Born in 1947, the Toronto native grew up playing in a number of bands while attending York University. A Music & English major, his first ‘break’ was as guitarist for the touring version of Charity Brown in after graduating in 1977. He ventured out on his own and in 1978 landed a deal as a writer for ATV Music.
After peddling his demos to every conceivable label, he eventually landed a deal of his own with Infinity Records the next year and headed into the studios with producer Murray Klugman. But before the album could be released his label closed its doors. He instead got distribution from A & M and released his debut – simply titled SCHWARTZ in 1980. A virtual ‘who’s who’, co-producer was Murray Krugman, and had a helping hand from the likes of Rick Derringer, Nona Hendryx and David Tyson (who’d worked with Alannah Myles). The first single was “Two Hearts Full Of Love”, followed by “Does A Fool Ever Learn”. Though neither made a particularly huge impact on the charts, Helix scored big with “Fool” on their breakout NO REST FOR THE WICKED album later that year.
Meanwhile one of the demos he’d used to shop around for a solo deal ended up in the hands of the producers of Pat Benatar. Her 1981 version of the still-unrecorded “Hit Me With Your Best Shot” wond up being one of her biggest singles ever, selling over 2 million copies worldwide. His next full solo album was NO REFUGE, released in 1981. With three tracks co-written by David Tyson, the first single was “Heart On Fire”, followed by “All Our Tomorrows” (recorded also by Joe Cocker) and “Over The Line”. But despite Schwartz’s version of “All Our Tomorrows” cracking Billboard’s Top 30, solo success for the most part still eluded him.
Nearly 2 full years would pass before his next album. PUBLIC LIFE was another well-crafted pop/AOR mix of slick production and tight melodies. With guest appearances by Rick Derringer, the album took on a more guitar-oriented ‘rock’ record than his previous solo work. The lead single was “Strike”, backed with “I’ve Had Enough”. Along with other tracks like “Special Girl” (covered by both America & Meatloaf later), ” PRIVATE LIFE – BEST SHOTS also hit the shelves the same year. Basically a repackaging of PUBLIC LIFE, it also contained Schwartz’s spin on songs best known by the artists who made them hits, not him – including “Hit Me With Your Best Shot” and “Does A Fool Ever Learn”.

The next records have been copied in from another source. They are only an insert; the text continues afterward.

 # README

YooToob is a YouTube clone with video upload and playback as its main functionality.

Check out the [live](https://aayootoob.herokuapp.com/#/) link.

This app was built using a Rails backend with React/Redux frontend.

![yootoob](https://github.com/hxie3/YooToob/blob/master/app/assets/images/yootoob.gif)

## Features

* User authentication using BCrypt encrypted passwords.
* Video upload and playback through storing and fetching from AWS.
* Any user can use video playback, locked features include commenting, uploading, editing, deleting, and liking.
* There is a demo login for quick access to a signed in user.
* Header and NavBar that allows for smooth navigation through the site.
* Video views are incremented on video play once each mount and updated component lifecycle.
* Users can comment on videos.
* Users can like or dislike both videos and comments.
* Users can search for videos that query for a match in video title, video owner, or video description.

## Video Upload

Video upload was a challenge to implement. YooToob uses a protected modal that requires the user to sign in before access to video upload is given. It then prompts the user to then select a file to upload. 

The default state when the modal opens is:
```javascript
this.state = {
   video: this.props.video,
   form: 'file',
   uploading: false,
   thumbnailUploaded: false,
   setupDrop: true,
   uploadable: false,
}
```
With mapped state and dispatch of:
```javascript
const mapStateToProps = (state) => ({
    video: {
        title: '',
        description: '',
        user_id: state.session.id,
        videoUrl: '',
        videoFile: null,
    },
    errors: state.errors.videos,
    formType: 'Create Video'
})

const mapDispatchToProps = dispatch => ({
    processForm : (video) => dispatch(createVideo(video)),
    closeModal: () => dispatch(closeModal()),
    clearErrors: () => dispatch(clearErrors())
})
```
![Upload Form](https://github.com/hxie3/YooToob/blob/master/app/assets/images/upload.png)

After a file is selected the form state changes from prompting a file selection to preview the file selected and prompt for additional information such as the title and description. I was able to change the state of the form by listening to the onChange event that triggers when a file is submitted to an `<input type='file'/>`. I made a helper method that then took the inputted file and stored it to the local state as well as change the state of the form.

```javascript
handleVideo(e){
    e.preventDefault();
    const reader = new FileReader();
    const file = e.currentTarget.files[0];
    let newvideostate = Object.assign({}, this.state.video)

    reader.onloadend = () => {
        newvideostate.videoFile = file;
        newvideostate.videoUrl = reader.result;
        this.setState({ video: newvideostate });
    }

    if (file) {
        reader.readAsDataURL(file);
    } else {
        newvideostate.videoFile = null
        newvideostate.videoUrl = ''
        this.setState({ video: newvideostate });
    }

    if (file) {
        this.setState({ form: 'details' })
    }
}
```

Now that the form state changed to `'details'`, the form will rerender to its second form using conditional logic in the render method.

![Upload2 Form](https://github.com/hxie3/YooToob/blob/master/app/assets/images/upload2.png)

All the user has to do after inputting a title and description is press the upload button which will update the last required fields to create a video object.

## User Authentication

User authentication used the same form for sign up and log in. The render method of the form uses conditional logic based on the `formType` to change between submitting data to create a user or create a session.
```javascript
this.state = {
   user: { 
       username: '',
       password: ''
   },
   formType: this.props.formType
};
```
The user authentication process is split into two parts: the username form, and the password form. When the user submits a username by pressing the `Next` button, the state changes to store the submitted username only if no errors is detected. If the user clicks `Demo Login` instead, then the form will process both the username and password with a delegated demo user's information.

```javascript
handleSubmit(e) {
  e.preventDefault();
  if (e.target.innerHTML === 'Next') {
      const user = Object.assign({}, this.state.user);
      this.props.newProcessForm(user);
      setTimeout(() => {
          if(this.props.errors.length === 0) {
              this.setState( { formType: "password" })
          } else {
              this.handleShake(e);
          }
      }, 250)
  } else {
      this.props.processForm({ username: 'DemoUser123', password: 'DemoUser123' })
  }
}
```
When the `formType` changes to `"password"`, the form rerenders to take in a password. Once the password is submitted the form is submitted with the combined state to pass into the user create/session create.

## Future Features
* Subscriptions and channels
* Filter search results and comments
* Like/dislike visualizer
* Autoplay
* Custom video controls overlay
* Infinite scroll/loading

The latter part of the decade saw him focusing more on a production career, working with the likes of Donna Summer, Long John Baldry, Hall & Oates, Rita Coolidge Joe Cocker, The Doobie Brothers, Paul Carrack and many others – a trend which continued though the beginning of the 90’s as well. It wouldn’t be until ’95 that Schwartz released a new disc. Mostly a collection of all of his biggest-selling songs, TOUR DE SCHWARTZ is the quintessential album – including “Best Shot”, “All The Lovers In The World” (covered by Gowan) and “Don’t Shed A Tear” (recorded by Paul Carrack). Guest appearances include Gowan, Alannah Myles and Marc Jordan among others. Though he released “Bourbon Street” as a single, yet again major chart success of his own eluded him.
One of Canada’s most prolific songwriters, Eddie Schwartz has received countless Juno and International awards and other acclaim. His songs have sold over 20 million copies worldwide and have been recorded by an incredible array of versatile artists – as is the list he’s worked with as a producer. Aside from those already mentioned, he’s also worked with April Wine, Asia, Amy Sky & The Arrows. His work has also found its way into several movie soundtracks, including ‘Continental Divide’ with John Belushi (which he also had a small part in) and ‘Navy Seals’ featuring Charlie Sheen.